Stored data:
=-=-=
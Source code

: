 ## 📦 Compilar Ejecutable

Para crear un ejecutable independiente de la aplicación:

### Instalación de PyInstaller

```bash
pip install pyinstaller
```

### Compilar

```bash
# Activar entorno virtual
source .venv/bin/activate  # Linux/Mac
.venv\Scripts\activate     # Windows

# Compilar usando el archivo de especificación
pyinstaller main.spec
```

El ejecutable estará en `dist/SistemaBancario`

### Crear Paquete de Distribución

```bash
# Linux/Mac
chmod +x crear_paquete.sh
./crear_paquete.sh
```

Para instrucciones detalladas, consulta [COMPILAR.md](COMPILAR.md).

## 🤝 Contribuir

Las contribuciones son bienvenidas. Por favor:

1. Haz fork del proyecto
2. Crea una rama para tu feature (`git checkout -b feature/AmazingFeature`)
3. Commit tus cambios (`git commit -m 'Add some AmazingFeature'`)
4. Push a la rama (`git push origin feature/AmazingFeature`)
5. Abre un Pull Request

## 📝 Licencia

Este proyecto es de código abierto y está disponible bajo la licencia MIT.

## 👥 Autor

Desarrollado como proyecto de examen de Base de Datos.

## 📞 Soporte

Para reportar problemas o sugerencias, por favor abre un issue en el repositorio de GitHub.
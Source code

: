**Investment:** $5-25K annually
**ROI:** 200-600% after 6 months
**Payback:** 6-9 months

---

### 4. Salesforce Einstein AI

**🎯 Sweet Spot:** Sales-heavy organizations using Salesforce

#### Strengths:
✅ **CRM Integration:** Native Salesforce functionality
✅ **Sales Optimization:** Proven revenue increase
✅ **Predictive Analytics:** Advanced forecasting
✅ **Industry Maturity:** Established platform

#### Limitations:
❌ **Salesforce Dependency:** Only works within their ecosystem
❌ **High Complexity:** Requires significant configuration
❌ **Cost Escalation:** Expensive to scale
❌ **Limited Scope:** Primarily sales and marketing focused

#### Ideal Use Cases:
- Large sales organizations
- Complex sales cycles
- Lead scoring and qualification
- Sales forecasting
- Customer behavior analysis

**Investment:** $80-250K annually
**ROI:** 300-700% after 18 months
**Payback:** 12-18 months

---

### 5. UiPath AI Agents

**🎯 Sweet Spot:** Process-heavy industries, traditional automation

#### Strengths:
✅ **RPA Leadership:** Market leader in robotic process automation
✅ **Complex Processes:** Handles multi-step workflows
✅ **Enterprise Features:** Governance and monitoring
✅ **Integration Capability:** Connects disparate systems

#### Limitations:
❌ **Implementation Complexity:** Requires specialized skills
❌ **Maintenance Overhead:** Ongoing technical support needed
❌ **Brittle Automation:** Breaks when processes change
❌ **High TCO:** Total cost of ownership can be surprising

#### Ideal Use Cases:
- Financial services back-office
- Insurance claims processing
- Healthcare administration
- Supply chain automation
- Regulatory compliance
=-=-=
> **EXERCISE INSTRUCTIONS**
Take the line with "- Large sales organizations" and every line after it in the data, and please reproduce them exactly, leaving out all other lines.

> **RESPONSE TO THE EXERCISE**
- Large sales organizations
- Complex sales cycles
- Lead scoring and qualification
- Sales forecasting
- Customer behavior analysis

**Investment:** $80-250K annually
**ROI:** 300-700% after 18 months
**Payback:** 12-18 months

---

### 5. UiPath AI Agents

**🎯 Sweet Spot:** Process-heavy industries, traditional automation

#### Strengths:
✅ **RPA Leadership:** Market leader in robotic process automation
✅ **Complex Processes:** Handles multi-step workflows
✅ **Enterprise Features:** Governance and monitoring
✅ **Integration Capability:** Connects disparate systems

#### Limitations:
❌ **Implementation Complexity:** Requires specialized skills
❌ **Maintenance Overhead:** Ongoing technical support needed
❌ **Brittle Automation:** Breaks when processes change
❌ **High TCO:** Total cost of ownership can be surprising

#### Ideal Use Cases:
- Financial services back-office
- Insurance claims processing
- Healthcare administration
- Supply chain automation
- Regulatory compliance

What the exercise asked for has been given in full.